#### Record excerpts
== Segment start ==
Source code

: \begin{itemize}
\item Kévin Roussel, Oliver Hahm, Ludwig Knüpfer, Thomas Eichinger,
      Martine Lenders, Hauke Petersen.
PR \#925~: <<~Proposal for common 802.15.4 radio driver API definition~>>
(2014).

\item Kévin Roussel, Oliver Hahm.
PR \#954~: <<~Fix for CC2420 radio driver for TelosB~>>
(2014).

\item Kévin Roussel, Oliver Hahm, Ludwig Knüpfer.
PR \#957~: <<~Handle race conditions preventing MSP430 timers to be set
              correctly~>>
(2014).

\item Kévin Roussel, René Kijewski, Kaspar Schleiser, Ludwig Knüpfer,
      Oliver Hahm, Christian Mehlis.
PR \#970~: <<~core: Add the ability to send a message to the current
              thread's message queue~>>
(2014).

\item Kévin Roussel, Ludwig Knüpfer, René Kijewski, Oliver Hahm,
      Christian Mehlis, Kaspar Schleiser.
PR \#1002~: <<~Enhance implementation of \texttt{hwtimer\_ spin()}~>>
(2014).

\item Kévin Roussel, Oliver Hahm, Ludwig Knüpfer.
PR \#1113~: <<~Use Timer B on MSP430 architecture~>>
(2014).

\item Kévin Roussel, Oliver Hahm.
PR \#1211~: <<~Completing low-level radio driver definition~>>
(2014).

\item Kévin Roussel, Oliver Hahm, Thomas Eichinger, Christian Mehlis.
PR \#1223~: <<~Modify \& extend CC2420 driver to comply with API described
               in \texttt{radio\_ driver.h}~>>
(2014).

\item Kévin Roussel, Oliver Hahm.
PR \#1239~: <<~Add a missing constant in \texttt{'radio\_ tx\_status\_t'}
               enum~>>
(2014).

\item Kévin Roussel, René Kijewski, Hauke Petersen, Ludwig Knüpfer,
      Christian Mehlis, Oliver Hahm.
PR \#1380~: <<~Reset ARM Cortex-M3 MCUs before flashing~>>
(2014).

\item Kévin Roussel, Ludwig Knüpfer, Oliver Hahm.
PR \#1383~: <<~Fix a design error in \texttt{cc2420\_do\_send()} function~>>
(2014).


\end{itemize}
== Segment end ==
== Segment start ==
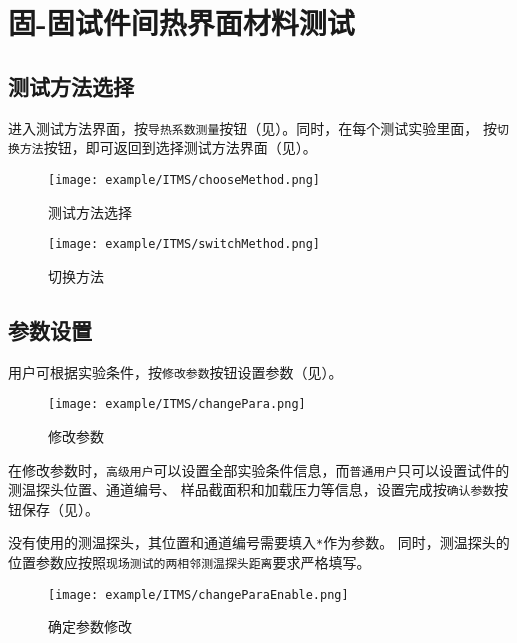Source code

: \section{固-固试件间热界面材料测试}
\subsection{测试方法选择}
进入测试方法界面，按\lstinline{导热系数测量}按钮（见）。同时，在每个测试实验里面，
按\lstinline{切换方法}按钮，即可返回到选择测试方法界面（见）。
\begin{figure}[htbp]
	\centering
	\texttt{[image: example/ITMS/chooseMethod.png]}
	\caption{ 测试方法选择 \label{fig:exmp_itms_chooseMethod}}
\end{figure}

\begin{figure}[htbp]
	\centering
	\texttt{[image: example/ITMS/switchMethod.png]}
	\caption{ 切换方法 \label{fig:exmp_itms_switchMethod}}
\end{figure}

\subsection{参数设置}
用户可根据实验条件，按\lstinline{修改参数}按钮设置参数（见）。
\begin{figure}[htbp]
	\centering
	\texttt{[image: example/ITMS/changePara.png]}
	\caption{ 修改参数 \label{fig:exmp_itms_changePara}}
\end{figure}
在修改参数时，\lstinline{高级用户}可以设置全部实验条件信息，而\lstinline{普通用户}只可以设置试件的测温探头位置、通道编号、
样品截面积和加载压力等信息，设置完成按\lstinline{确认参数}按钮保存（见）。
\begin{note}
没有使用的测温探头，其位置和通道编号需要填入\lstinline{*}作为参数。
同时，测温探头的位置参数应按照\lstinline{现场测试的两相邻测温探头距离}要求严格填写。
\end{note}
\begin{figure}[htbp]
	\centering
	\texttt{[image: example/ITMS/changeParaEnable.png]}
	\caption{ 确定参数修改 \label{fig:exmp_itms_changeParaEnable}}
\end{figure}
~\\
== Segment end ==
#### Required work
Using the material above, filter for lines holding "radio" and copy each one.

#### Finished exercise
PR \#925~: <<~Proposal for common 802.15.4 radio driver API definition~>>
PR \#954~: <<~Fix for CC2420 radio driver for TelosB~>>
PR \#1211~: <<~Completing low-level radio driver definition~>>
               in \texttt{radio\_ driver.h}~>>
PR \#1239~: <<~Add a missing constant in \texttt{'radio\_ tx\_status\_t'}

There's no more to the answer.